◆ Instructions for the task
Tally the lines of the entries below that hold the word "volume", and please give only the total.
Material to process START
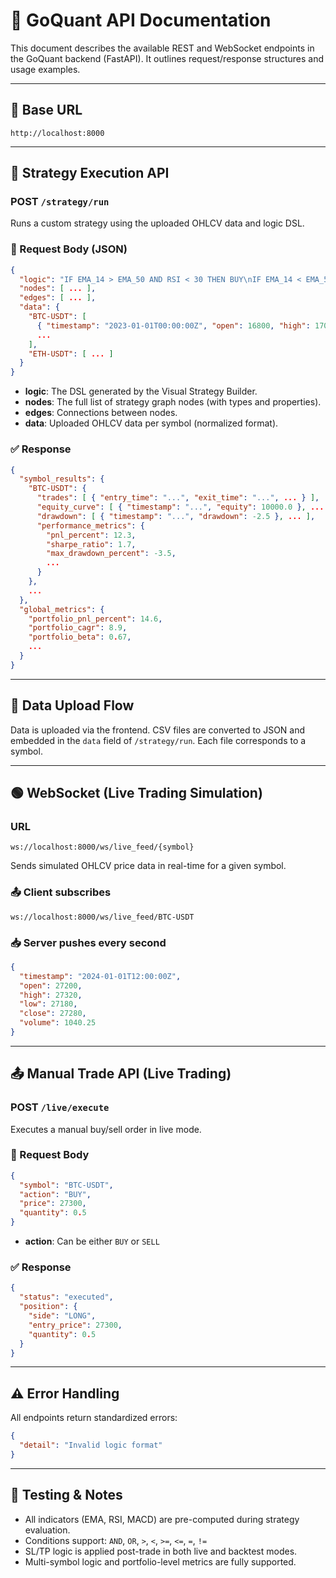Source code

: # 📡 GoQuant API Documentation

This document describes the available REST and WebSocket endpoints in the GoQuant backend (FastAPI). It outlines request/response structures and usage examples.

---

## 🔁 Base URL

```
http://localhost:8000
```

---

## 🔧 Strategy Execution API

### POST `/strategy/run`

Runs a custom strategy using the uploaded OHLCV data and logic DSL.

### 🔸 Request Body (JSON)

```json
{
  "logic": "IF EMA_14 > EMA_50 AND RSI < 30 THEN BUY\nIF EMA_14 < EMA_50 THEN SELL",
  "nodes": [ ... ],
  "edges": [ ... ],
  "data": {
    "BTC-USDT": [
      { "timestamp": "2023-01-01T00:00:00Z", "open": 16800, "high": 17000, "low": 16700, "close": 16900, "volume": 12345 },
      ...
    ],
    "ETH-USDT": [ ... ]
  }
}
```

* **logic**: The DSL generated by the Visual Strategy Builder.
* **nodes**: The full list of strategy graph nodes (with types and properties).
* **edges**: Connections between nodes.
* **data**: Uploaded OHLCV data per symbol (normalized format).

### ✅ Response

```json
{
  "symbol_results": {
    "BTC-USDT": {
      "trades": [ { "entry_time": "...", "exit_time": "...", ... } ],
      "equity_curve": [ { "timestamp": "...", "equity": 10000.0 }, ... ],
      "drawdown": [ { "timestamp": "...", "drawdown": -2.5 }, ... ],
      "performance_metrics": {
        "pnl_percent": 12.3,
        "sharpe_ratio": 1.7,
        "max_drawdown_percent": -3.5,
        ...
      }
    },
    ...
  },
  "global_metrics": {
    "portfolio_pnl_percent": 14.6,
    "portfolio_cagr": 8.9,
    "portfolio_beta": 0.67,
    ...
  }
}
```

---

## 📁 Data Upload Flow

Data is uploaded via the frontend. CSV files are converted to JSON and embedded in the `data` field of `/strategy/run`. Each file corresponds to a symbol.

---

## 🟢 WebSocket (Live Trading Simulation)

### URL

```
ws://localhost:8000/ws/live_feed/{symbol}
```

Sends simulated OHLCV price data in real-time for a given symbol.

### 📤 Client subscribes

```
ws://localhost:8000/ws/live_feed/BTC-USDT
```

### 📥 Server pushes every second

```json
{
  "timestamp": "2024-01-01T12:00:00Z",
  "open": 27200,
  "high": 27320,
  "low": 27180,
  "close": 27280,
  "volume": 1040.25
}
```

---

## 📤 Manual Trade API (Live Trading)

### POST `/live/execute`

Executes a manual buy/sell order in live mode.

### 🔸 Request Body

```json
{
  "symbol": "BTC-USDT",
  "action": "BUY",
  "price": 27300,
  "quantity": 0.5
}
```

* **action**: Can be either `BUY` or `SELL`

### ✅ Response

```json
{
  "status": "executed",
  "position": {
    "side": "LONG",
    "entry_price": 27300,
    "quantity": 0.5
  }
}
```

---

## ⚠️ Error Handling

All endpoints return standardized errors:

```json
{
  "detail": "Invalid logic format"
}
```

---

## 🧪 Testing & Notes

* All indicators (EMA, RSI, MACD) are pre-computed during strategy evaluation.
* Conditions support: `AND`, `OR`, `>`, `<`, `>=`, `<=`, `=`, `!=`
* SL/TP logic is applied post-trade in both live and backtest modes.
* Multi-symbol logic and portfolio-level metrics are fully supported.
Material to process END
◆ Exercise answer
2